» ACTIVITY
Skip the pictures, and retype the data below in full, exactly.

(Beginning of EXTRACTED MATERIAL)

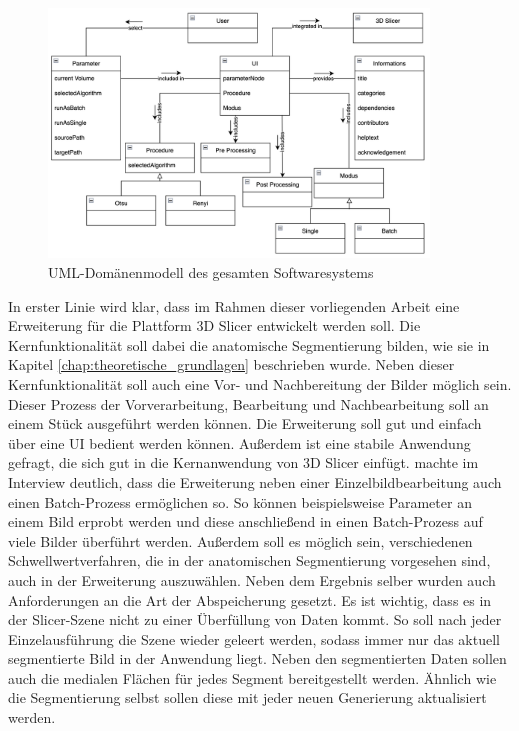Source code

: \begin{figure}[h]
	\centering
	\includegraphics[width=0.9\textwidth]{img/domaene.png}
	\caption{UML-Domänenmodell des gesamten Softwaresystems}
	\label{fig:3d_slicer_domäne}
\end{figure}

In erster Linie wird klar, dass im Rahmen dieser vorliegenden Arbeit eine
Erweiterung für die Plattform 3D Slicer entwickelt werden soll. Die Kernfunktionalität
soll dabei die anatomische Segmentierung bilden, wie sie in Kapitel
\ref{chap:theoretische_grundlagen} beschrieben wurde. Neben dieser Kernfunktionalität
soll auch eine Vor- und Nachbereitung der Bilder möglich sein. Dieser Prozess der
Vorverarbeitung, Bearbeitung und Nachbearbeitung soll an einem Stück ausgeführt
werden können. Die Erweiterung soll gut und einfach über eine \ac{UI} bedient
werden können. Außerdem ist eine stabile Anwendung gefragt, die sich gut in die
Kernanwendung von 3D Slicer einfügt. \citet[]{walter2025} machte im Interview
deutlich, dass die Erweiterung neben einer Einzelbildbearbeitung auch einen Batch-Prozess
ermöglichen so. So können beispielsweise Parameter an einem Bild erprobt werden
und diese anschließend in einen Batch-Prozess auf viele Bilder überführt werden.
Außerdem soll es möglich sein, verschiedenen Schwellwertverfahren, die in der anatomischen
Segmentierung vorgesehen sind, auch in der Erweiterung auszuwählen. Neben dem Ergebnis
selber wurden auch Anforderungen an die Art der Abspeicherung gesetzt. Es ist
wichtig, dass es in der Slicer-Szene nicht zu einer Überfüllung von Daten kommt.
So soll nach jeder Einzelausführung die Szene wieder geleert werden, sodass immer
nur das aktuell segmentierte Bild in der Anwendung liegt. Neben den
segmentierten Daten sollen auch die medialen Flächen für jedes Segment
bereitgestellt werden. Ähnlich wie die Segmentierung selbst sollen diese mit jeder
neuen Generierung aktualisiert werden.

(End of EXTRACTED MATERIAL)

» ANSWER FOR THIS EXERCISE
Source code

: \begin{figure}[h]
	\centering
	\includegraphics[width=0.9\textwidth]{img/domaene.png}
	\caption{UML-Domänenmodell des gesamten Softwaresystems}
	\label{fig:3d_slicer_domäne}
\end{figure}

In erster Linie wird klar, dass im Rahmen dieser vorliegenden Arbeit eine
Erweiterung für die Plattform 3D Slicer entwickelt werden soll. Die Kernfunktionalität
soll dabei die anatomische Segmentierung bilden, wie sie in Kapitel
\ref{chap:theoretische_grundlagen} beschrieben wurde. Neben dieser Kernfunktionalität
soll auch eine Vor- und Nachbereitung der Bilder möglich sein. Dieser Prozess der
Vorverarbeitung, Bearbeitung und Nachbearbeitung soll an einem Stück ausgeführt
werden können. Die Erweiterung soll gut und einfach über eine \ac{UI} bedient
werden können. Außerdem ist eine stabile Anwendung gefragt, die sich gut in die
Kernanwendung von 3D Slicer einfügt. \citet[]{walter2025} machte im Interview
deutlich, dass die Erweiterung neben einer Einzelbildbearbeitung auch einen Batch-Prozess
ermöglichen so. So können beispielsweise Parameter an einem Bild erprobt werden
und diese anschließend in einen Batch-Prozess auf viele Bilder überführt werden.
Außerdem soll es möglich sein, verschiedenen Schwellwertverfahren, die in der anatomischen
Segmentierung vorgesehen sind, auch in der Erweiterung auszuwählen. Neben dem Ergebnis
selber wurden auch Anforderungen an die Art der Abspeicherung gesetzt. Es ist
wichtig, dass es in der Slicer-Szene nicht zu einer Überfüllung von Daten kommt.
So soll nach jeder Einzelausführung die Szene wieder geleert werden, sodass immer
nur das aktuell segmentierte Bild in der Anwendung liegt. Neben den
segmentierten Daten sollen auch die medialen Flächen für jedes Segment
bereitgestellt werden. Ähnlich wie die Segmentierung selbst sollen diese mit jeder
neuen Generierung aktualisiert werden.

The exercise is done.